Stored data

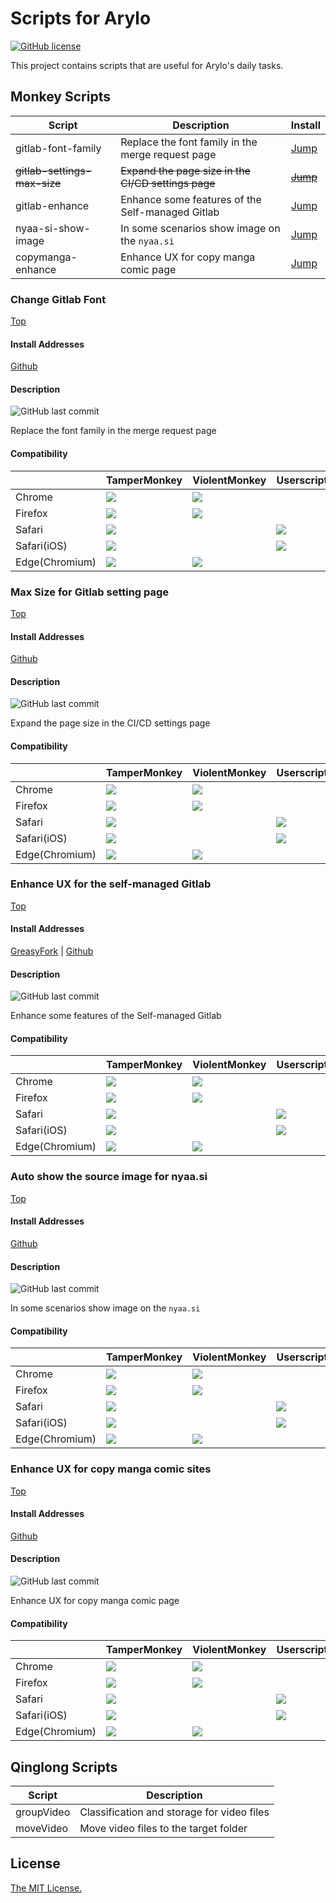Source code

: # Scripts for Arylo

[![GitHub license](https://img.shields.io/github/license/arylo/scripts.svg?style=flat-square&logo=github&cacheSecond=7200)](https://github.com/arylo/scripts/)

This project contains scripts that are useful for Arylo's daily tasks.

## Monkey Scripts

|Script                      |Description                                        |Install                                                                  |
|--                          |--                                                 |--                                                                       |
|gitlab-font-family          |Replace the font family in the merge request page  |[Jump](#change-gitlab-font)|
|~~gitlab-settings-max-size~~|~~Expand the page size in the CI/CD settings page~~|~~[Jump](#max-size-for-gitlab-setting-page)~~                            |
|gitlab-enhance              |Enhance some features of the Self-managed Gitlab   |[Jump](#enhance-ux-for-the-self-managed-gitlab)|
|nyaa-si-show-image          |In some scenarios show image on the `nyaa.si`      |[Jump](#auto-show-the-source-image-for-nyaasi)|
|copymanga-enhance           |Enhance UX for copy manga comic page               |[Jump](#enhance-ux-for-copy-manga-comic-sites)|

### Change Gitlab Font

[Top](#monkey-scripts)

#### Install Addresses

[Github][gitlab-font-family_github]

[gitlab-font-family_github]: https://raw.githubusercontent.com/Arylo/scripts/monkey/gitlab-font-family.user.js

#### Description

![GitHub last commit][gitlab-font-family_github-last-update]

[gitlab-font-family_github-last-update]: https://img.shields.io/github/last-commit/arylo/scripts/monkey?path=gitlab-font-family.user.js&style=flat&label=Last%20Update

Replace the font family in the merge request page

#### Compatibility

|              |TamperMonkey|ViolentMonkey|Userscripts |
|--            |--          |--           |--          |
|Chrome        |![][pass]   |![][unknown] |            |
|Firefox       |![][unknown]|![][unknown] |            |
|Safari        |![][unknown]|             |![][unknown]|
|Safari(iOS)   |![][unknown]|             |![][unknown]|
|Edge(Chromium)|![][unknown]|![][unknown] |            |

### Max Size for Gitlab setting page

[Top](#monkey-scripts)

#### Install Addresses

[Github][gitlab-settings-max-size_github]

[gitlab-settings-max-size_github]: https://raw.githubusercontent.com/Arylo/scripts/monkey/gitlab-settings-max-size.user.js

#### Description

![GitHub last commit][gitlab-settings-max-size_github-last-update]

[gitlab-settings-max-size_github-last-update]: https://img.shields.io/github/last-commit/arylo/scripts/monkey?path=gitlab-settings-max-size.user.js&style=flat&label=Last%20Update

Expand the page size in the CI/CD settings page

#### Compatibility

|              |TamperMonkey|ViolentMonkey|Userscripts |
|--            |--          |--           |--          |
|Chrome        |![][pass]   |![][pass]    |            |
|Firefox       |![][unknown]|![][unknown] |            |
|Safari        |![][unknown]|             |![][unknown]|
|Safari(iOS)   |![][unknown]|             |![][unknown]|
|Edge(Chromium)|![][unknown]|![][unknown] |            |

### Enhance UX for the self-managed Gitlab

[Top](#monkey-scripts)

#### Install Addresses

[GreasyFork][gitlab-enhance_greasyfork] | [Github][gitlab-enhance_github]

[gitlab-enhance_greasyfork]: https://update.greasyfork.org/scripts/519026/Enhance%20some%20features%20of%20the%20Self-managed%20Gitlab.user.js
[gitlab-enhance_github]: https://raw.githubusercontent.com/Arylo/scripts/monkey/gitlab-enhance.user.js

#### Description

![GitHub last commit][gitlab-enhance_github-last-update]

[gitlab-enhance_github-last-update]: https://img.shields.io/github/last-commit/arylo/scripts/monkey?path=gitlab-enhance.user.js&style=flat&label=Last%20Update

Enhance some features of the Self-managed Gitlab

#### Compatibility

|              |TamperMonkey|ViolentMonkey|Userscripts |
|--            |--          |--           |--          |
|Chrome        |![][pass]   |![][pass]    |            |
|Firefox       |![][unknown]|![][unknown] |            |
|Safari        |![][unknown]|             |![][unknown]|
|Safari(iOS)   |![][unknown]|             |![][unknown]|
|Edge(Chromium)|![][unknown]|![][unknown] |            |

### Auto show the source image for nyaa.si

[Top](#monkey-scripts)

#### Install Addresses

[Github][nyaa-si-show-image_github]

[nyaa-si-show-image_github]: https://raw.githubusercontent.com/Arylo/scripts/monkey/nyaa-si-show-image.user.js

#### Description

![GitHub last commit][nyaa-si-show-image_github-last-update]

[nyaa-si-show-image_github-last-update]: https://img.shields.io/github/last-commit/arylo/scripts/monkey?path=nyaa-si-show-image.user.js&style=flat&label=Last%20Update

In some scenarios show image on the `nyaa.si`

#### Compatibility

|              |TamperMonkey|ViolentMonkey|Userscripts |
|--            |--          |--           |--          |
|Chrome        |![][pass]   |![][pass]    |            |
|Firefox       |![][unknown]|![][unknown] |            |
|Safari        |![][unknown]|             |![][unknown]|
|Safari(iOS)   |![][unknown]|             |![][unknown]|
|Edge(Chromium)|![][unknown]|![][unknown] |            |

### Enhance UX for copy manga comic sites

[Top](#monkey-scripts)

#### Install Addresses

[Github][copymanga-enhance_github]

[copymanga-enhance_github]: https://raw.githubusercontent.com/Arylo/scripts/monkey/copymanga-enhance.user.js

#### Description

![GitHub last commit][copymanga-enhance_github-last-update]

[copymanga-enhance_github-last-update]: https://img.shields.io/github/last-commit/arylo/scripts/monkey?path=copymanga-enhance.user.js&style=flat&label=Last%20Update

Enhance UX for copy manga comic page

#### Compatibility

|              |TamperMonkey|ViolentMonkey|Userscripts |
|--            |--          |--           |--          |
|Chrome        |![][pass]   |![][pass]    |            |
|Firefox       |![][unknown]|![][unknown] |            |
|Safari        |![][unknown]|             |![][unknown]|
|Safari(iOS)   |![][unknown]|             |![][unknown]|
|Edge(Chromium)|![][unknown]|![][unknown] |            |

[pass]: https://img.shields.io/badge/-pass-green.svg?&logoColor=000&style=for-the-badge&cacheSeconds=7200
[unknown]: https://img.shields.io/badge/-unknown-silver.svg?&logoColor=000&style=for-the-badge&cacheSeconds=7200

## Qinglong Scripts

|Script    |Description                               |
|--        |--                                        |
|groupVideo|Classification and storage for video files|
|moveVideo |Move video files to the target folder     |

## License

[The MIT License.](https://github.com/Arylo/scripts/?tab=MIT-1-ov-file)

## YOUR GOAL:
The word to look for is "video"; copy out every line of the entries that holds it.

## SOLUTION FOR THIS PROBLEM:
|groupVideo|Classification and storage for video files|
|moveVideo |Move video files to the target folder     |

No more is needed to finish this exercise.